JQI Edges Up As COVID Recovery Continues

WASHINGTON — The Coalition for a Prosperous America (CPA) today announced that the U.S. Private Sector Job Quality Index (JQI) rose to 80.43 in February, up 0.33%from the previous month, reflecting a rise in high-wage jobs that exceeded the rise in low-wage jobs in the month.

The job count grew significantly in high-quality sectors including construction, professional/business services, and transportation/warehousing/utilities. This was partially offset by growth in low-quality jobs in retail and restaurants.
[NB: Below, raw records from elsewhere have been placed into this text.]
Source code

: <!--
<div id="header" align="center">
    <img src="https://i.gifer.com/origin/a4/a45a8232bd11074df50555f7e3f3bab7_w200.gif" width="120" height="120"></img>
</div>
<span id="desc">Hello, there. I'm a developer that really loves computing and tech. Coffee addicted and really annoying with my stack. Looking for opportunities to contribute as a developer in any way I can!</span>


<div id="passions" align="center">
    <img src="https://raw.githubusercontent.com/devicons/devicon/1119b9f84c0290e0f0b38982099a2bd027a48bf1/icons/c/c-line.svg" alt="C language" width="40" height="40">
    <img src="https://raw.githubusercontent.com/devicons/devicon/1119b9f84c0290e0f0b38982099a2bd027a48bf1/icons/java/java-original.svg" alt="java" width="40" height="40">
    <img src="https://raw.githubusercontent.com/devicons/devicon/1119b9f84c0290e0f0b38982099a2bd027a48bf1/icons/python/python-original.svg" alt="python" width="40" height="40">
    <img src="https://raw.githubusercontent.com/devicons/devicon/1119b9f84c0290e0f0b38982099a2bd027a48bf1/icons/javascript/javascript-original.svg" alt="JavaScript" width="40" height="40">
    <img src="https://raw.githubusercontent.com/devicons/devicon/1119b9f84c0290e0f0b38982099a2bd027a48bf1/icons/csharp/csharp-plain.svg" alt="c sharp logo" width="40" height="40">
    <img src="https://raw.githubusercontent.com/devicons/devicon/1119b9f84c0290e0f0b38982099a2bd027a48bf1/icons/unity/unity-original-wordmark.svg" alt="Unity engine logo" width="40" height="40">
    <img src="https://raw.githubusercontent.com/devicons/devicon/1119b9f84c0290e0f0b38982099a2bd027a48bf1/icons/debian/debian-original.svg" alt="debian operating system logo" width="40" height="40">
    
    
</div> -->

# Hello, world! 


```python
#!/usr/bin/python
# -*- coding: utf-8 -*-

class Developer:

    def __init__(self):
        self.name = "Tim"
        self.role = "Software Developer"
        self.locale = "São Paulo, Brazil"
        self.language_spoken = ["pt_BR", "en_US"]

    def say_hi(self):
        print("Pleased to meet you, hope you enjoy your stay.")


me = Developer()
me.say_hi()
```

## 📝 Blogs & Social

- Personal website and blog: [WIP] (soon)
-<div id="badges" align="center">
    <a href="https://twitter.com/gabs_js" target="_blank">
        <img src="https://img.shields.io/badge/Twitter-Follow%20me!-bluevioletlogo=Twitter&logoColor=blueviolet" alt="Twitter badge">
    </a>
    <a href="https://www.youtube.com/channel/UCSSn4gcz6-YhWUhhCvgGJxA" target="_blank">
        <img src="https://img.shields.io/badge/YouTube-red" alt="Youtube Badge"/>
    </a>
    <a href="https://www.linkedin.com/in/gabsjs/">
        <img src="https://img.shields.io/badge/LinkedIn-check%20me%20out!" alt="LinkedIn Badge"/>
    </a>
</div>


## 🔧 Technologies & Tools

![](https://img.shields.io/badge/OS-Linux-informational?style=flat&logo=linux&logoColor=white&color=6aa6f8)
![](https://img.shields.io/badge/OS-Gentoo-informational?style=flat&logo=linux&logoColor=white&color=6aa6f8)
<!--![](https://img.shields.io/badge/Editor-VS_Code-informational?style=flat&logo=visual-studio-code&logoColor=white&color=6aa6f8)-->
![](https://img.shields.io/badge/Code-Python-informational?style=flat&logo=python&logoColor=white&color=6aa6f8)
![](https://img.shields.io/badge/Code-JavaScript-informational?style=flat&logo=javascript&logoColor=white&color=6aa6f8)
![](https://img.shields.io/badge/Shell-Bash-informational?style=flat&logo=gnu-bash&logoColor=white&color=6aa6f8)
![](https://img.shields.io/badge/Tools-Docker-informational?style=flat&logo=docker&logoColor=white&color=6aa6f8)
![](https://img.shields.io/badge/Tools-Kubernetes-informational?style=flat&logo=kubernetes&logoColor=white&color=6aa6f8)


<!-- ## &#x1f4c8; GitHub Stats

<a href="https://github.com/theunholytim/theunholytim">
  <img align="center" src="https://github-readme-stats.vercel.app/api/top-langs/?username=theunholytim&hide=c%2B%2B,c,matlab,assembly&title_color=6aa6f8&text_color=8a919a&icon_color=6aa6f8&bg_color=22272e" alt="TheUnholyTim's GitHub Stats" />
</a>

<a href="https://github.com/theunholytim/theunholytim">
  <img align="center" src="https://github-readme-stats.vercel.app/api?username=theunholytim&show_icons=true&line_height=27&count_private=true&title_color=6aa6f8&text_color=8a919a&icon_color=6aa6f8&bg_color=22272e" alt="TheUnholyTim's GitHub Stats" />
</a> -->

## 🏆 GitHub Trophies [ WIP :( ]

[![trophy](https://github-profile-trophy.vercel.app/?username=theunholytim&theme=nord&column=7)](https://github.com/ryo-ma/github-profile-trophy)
The Bureau of Labor Statistics reported today that the U.S. added 431,000 workers to payrolls in March, with the unemployment rate declining to 3.6%. The manufacturing sector added 38,000 jobs, to reach 12.66 million employees in March. Manufacturing employment growth was notably strong in transportation equipment, up by 11,000 employees, suggesting that the auto industry may be beginning to recover from the supply chain snafus and shortages.

The JQI report shows that in February, the mean weekly income of all U.S. private sector production and nonsupervisory workers rose 0.89% to $918.72. On an annual basis, that figure is up 7.03% over the February2021 level, showing that total production and nonsupervisory wages just about keeping pace with therate of inflation. However, sectors that lost workers during the pandemic are still offering large wage increases to attract workers. Sectors like Restaurants, Personal Care Services and Traveler Accommodation continue to show double-digit weekly income increases over the year-ago figures.

“The Job Quality Index continues to show that low-quality jobs dominate the U.S. economy, accounting for over 55% of the total of production and nonsupervisory jobs,” said CPA chief economist Jeff Ferry. “As the service sector continues to grow in the coming months, I expect job quality to decline further.”

The Job Quality Index measures job quality for U.S. production and non-supervisory workers by comparing workers’ weekly wages to the mean weekly wage for all non-supervisory workers. Those jobs above the mean are classified as high-quality and those below the mean are low-quality.